:: WORK TO COMPLETE ::
Images do not belong in the copy. Set down all the entries exactly.

☆ ☆ ☆ ☆ ☆ ☆ ☆

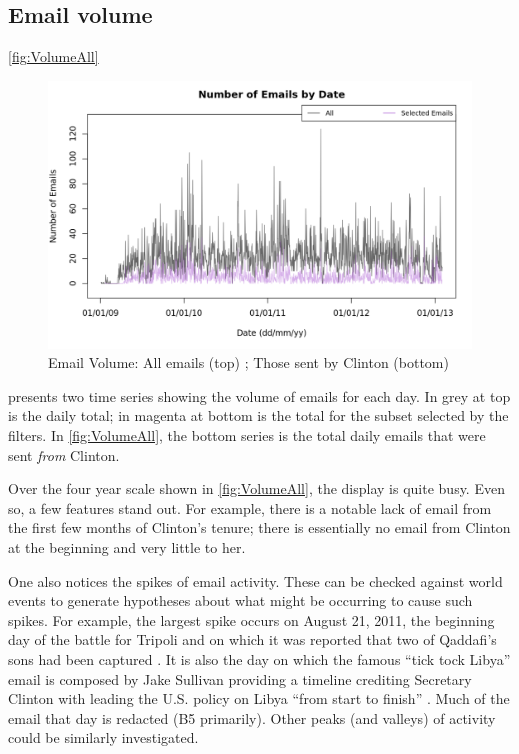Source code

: \documentclass[journal]{vgtc}                %
\begin{document}
\subsection{Email volume}
\label{sect:Displays:volume}
\autoref{fig:VolumeAll} 
\begin{figure}[h]
\begin{center}
\includegraphics[width=0.95\linewidth]{VolumeFullTime}
\caption{Email Volume: All emails (top) ; Those sent by Clinton (bottom)}
\label{fig:VolumeAll}
\end{center}
\end{figure}
presents two time series showing the volume of emails for each day.  In grey at top is the daily total; in magenta at bottom is the total for the subset selected by the filters.  In \autoref{fig:VolumeAll}, the bottom series is the total daily emails that were sent \emph{from} Clinton.

Over the four year scale shown in \autoref{fig:VolumeAll}, the display is quite busy.  Even so, a few features stand out.  For example, there is a notable lack of email from the first few months of Clinton's tenure;  there is essentially no email from Clinton at the beginning and very little to her.   

One also notices the spikes of email activity.  These can be checked against world events to generate hypotheses about what might be occurring to cause such spikes.  For example, the largest spike occurs on August 21, 2011, the beginning day of the battle for Tripoli and on which it was reported that two of Qaddafi's sons had been captured \cite{battleTripoli}.  It is also the day on which the famous ``tick tock Libya'' email is composed by Jake Sullivan providing a timeline crediting Secretary Clinton with leading the U.S.  policy on Libya ``from start to finish'' \cite{tickTockLibya}.  Much of the email that day is redacted (B5 primarily).   Other peaks (and valleys) of activity could be similarly investigated.
\end{document}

☆ ☆ ☆ ☆ ☆ ☆ ☆

:: ANSWER FOR THE TASK ::
Source code

: \documentclass[journal]{vgtc}                %
\begin{document}
\subsection{Email volume}
\label{sect:Displays:volume}
\autoref{fig:VolumeAll} 
\begin{figure}[h]
\begin{center}
\includegraphics[width=0.95\linewidth]{VolumeFullTime}
\caption{Email Volume: All emails (top) ; Those sent by Clinton (bottom)}
\label{fig:VolumeAll}
\end{center}
\end{figure}
presents two time series showing the volume of emails for each day.  In grey at top is the daily total; in magenta at bottom is the total for the subset selected by the filters.  In \autoref{fig:VolumeAll}, the bottom series is the total daily emails that were sent \emph{from} Clinton.

Over the four year scale shown in \autoref{fig:VolumeAll}, the display is quite busy.  Even so, a few features stand out.  For example, there is a notable lack of email from the first few months of Clinton's tenure;  there is essentially no email from Clinton at the beginning and very little to her.   

One also notices the spikes of email activity.  These can be checked against world events to generate hypotheses about what might be occurring to cause such spikes.  For example, the largest spike occurs on August 21, 2011, the beginning day of the battle for Tripoli and on which it was reported that two of Qaddafi's sons had been captured \cite{battleTripoli}.  It is also the day on which the famous ``tick tock Libya'' email is composed by Jake Sullivan providing a timeline crediting Secretary Clinton with leading the U.S.  policy on Libya ``from start to finish'' \cite{tickTockLibya}.  Much of the email that day is redacted (B5 primarily).   Other peaks (and valleys) of activity could be similarly investigated.
\end{document}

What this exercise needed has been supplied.